I kinda... changed the recipe.... a lot though.
I used one big portabella, hearts of palm, and previously frozen tofu
I pressed the tofu and cubed it then let it soak up some soy sauce, southern comfort, and rice wine vinegar. also some salt, pepper and thai seasoning.
Then I baked it for about 22 minutes. I was afraid they'd get too crispy so I threw it in the wok with the mushrooms, garlic, and ginger.
Added some hoisin sauce, plum sauce, sriracha hot sauce, and more soy.
Fried up some of the rice stick things and served it as a side to General Tso's.

Oh boy, it was spiiicaayyy and gooood.  ;)b

0 likes

I made these for dinner.  One word, AWESOME!  Thanks for such a great recipe.  I made  a peanut dipping sauce to accompany the wraps.  It was a real hit for dinner.  ;)b

0 likes

Really good and easy! The only change I made was to add some chopped red onion for crunch!

0 likes

hi guys.. so i noticed a few of you said it was too salty.. i should have mentioned i have to eat gluten free so my wheat free soy sauce is WAY less sallty then normal soy sauce.
so adjust accordingly!!
glad everyone is enjoying it!!!!!!!!!!!!!

This was great! It was too salty for me with both salt added and soy/tamari sauce. So next time I make it I'll skip the salt altogether and just use  the soy/tamari sauce. I like intense flavor, so I tend to get a little heavy handed with salt anyway! I added a splash of peanut oil when frying the mushrooms, and a splash of lime juice.
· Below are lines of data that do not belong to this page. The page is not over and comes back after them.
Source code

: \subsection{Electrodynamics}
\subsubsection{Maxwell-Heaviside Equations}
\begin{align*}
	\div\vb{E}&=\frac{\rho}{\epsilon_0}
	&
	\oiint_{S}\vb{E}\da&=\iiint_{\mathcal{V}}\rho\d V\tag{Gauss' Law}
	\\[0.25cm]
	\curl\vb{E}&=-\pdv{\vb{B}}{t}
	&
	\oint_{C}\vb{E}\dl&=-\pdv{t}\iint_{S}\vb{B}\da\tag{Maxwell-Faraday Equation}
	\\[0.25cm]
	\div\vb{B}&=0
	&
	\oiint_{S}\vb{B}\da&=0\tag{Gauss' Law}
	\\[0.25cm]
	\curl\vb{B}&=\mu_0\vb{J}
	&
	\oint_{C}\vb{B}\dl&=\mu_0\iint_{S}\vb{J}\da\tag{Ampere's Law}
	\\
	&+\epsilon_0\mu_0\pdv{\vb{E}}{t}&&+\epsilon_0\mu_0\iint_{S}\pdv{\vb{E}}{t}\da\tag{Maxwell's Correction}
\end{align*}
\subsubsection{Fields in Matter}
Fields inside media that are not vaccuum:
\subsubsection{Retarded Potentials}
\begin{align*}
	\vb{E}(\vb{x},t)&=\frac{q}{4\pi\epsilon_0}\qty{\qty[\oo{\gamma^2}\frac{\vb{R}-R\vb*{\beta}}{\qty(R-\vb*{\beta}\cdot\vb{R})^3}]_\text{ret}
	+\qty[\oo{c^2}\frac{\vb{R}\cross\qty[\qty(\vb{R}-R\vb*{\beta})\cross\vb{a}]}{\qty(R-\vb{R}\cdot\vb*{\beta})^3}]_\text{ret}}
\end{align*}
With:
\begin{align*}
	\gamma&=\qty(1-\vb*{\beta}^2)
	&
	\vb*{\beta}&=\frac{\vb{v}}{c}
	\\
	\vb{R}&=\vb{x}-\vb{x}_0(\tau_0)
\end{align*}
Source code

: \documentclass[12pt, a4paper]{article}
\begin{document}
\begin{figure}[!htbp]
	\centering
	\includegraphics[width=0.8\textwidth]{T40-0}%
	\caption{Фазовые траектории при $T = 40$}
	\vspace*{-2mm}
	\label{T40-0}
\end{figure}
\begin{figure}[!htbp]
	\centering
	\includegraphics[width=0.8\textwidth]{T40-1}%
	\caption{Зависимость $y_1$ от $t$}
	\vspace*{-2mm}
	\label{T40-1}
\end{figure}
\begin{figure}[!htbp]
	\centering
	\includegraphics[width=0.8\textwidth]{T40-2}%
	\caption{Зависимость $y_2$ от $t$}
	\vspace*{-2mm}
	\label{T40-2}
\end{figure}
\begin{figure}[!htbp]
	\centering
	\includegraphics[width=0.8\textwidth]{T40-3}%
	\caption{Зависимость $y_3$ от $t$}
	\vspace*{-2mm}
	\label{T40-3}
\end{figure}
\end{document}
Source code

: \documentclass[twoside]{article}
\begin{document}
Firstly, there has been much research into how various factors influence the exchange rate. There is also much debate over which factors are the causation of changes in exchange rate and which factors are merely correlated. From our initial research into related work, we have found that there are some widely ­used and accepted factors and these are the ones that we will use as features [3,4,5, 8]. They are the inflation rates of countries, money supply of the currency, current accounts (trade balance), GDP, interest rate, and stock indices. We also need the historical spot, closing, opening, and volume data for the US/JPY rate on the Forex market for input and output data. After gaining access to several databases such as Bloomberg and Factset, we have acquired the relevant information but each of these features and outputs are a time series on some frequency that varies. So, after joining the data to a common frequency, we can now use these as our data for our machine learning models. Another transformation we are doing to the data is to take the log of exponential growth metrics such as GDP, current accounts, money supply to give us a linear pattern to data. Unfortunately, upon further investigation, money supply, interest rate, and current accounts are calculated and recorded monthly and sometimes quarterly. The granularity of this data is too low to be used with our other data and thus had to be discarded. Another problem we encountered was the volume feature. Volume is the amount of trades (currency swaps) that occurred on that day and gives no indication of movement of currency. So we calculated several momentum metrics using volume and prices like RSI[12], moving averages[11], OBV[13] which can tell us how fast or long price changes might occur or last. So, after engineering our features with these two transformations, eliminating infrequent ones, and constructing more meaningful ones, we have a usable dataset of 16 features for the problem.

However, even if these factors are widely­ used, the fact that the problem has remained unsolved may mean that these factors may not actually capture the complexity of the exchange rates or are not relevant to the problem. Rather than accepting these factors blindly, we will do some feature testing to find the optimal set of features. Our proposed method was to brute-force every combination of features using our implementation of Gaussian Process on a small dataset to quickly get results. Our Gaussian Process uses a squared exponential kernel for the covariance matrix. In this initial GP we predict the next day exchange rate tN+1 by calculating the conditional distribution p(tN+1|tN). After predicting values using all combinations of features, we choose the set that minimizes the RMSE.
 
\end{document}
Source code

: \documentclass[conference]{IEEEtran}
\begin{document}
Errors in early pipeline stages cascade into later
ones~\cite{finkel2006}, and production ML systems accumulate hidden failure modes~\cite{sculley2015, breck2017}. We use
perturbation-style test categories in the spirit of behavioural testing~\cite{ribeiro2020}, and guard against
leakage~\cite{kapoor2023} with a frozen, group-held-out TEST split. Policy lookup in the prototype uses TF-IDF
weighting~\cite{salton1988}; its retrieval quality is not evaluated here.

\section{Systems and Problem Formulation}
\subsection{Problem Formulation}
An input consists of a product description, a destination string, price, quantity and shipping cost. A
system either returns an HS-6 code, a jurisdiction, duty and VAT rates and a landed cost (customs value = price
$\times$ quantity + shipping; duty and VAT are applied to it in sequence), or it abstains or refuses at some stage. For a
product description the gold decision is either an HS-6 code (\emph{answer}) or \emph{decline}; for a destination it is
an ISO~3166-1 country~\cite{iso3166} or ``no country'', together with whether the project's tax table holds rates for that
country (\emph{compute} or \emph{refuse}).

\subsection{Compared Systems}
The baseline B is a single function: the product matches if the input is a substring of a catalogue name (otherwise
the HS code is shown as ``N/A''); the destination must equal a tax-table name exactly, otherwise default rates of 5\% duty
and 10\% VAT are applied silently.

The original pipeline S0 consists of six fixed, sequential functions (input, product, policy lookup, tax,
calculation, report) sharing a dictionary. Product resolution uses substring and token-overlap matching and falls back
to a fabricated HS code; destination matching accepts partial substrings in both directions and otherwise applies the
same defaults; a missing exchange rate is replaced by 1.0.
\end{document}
The red pepper was a nice touch and I think the recipe needs that spiciness.

I wasn't even thinking about how salty the combination of added salt and soy sauce (which I love, and tend to be heavy handed with anyway) would be.  But even considering that, this recipe is delicious.  I'm going to add shredded carrots and bamboo shoots to the leftovers tomorrow. 

0 likes

This was really good!! I made it for dinner tonight. I did not have red pepper flakes, but did have some red pepper (cayenne) and sprinkled a little on the food when all combined in the final cooking step, and it worked out great. This was a very simple recipe and easy to make. The baked tofu was so yummy that i need to find another recipe to use it in :)

0 likes

Freakin Awsome!
I used reduced sodium soy sause and left out the additional salt, and everything came out perfect. The fresh ginger is a must, really brings it to life. I also stuffed the lettuce wraps with some rice noodles, and after our meal, I used the left-over noodles to get the last little bit out of the wok!

0 likes

hi guys.. so i noticed a few of you said it was too salty.. i should have mentioned i have to eat gluten free so my wheat free soy sauce is WAY less sallty then normal soy sauce.
so adjust accordingly!!
glad everyone is enjoying it!!!!!!!!!!!!!

0 likes

My wife and I recently decided to become vegetarian and this was the very first time either one of us have ever had tofu.
She thought it was better than PF Changs lettuce wraps and didn't even know it was tofu until I told her later.
I added a bit more crushed red pepper and also added soy nuts for texture. I used olive oil to sautee the ginger, garlic and mushrooms.
I thought about it too late but next time I will add water chestnuts.

I figured calories, one serving which we considered 3 small wraps was 224 calories. That included the tofu, lettuce, garlic, ginger, olive oil, soy nuts and mushrooms!

Great job!

Here's a photo of my final project!

yea i added water chestnuts to mine and also used olive oil the chestnuts gave it that yummy crunch...i love PF changs and i cant tell the difference truly!!! :)

0 likes

So Good!!!! I added 1 can of water chesnuts and one small onion cooked with the mushrooms. i think cilantro would have been a good addition as well as lime. My only problem was that the lettuce was a little hard to wrap, but when the wraps fell apart me and my omni boyfriend scooped them right up with forks. He loved the recipe's flavor too. If making for a meal, maybe double the recipe and serve with a side of rice.

I also pressed the tofu and marinated it for about an hour in a little bit of peanut sauce and low sodium soy sauce. i think it definitely added to the flavor.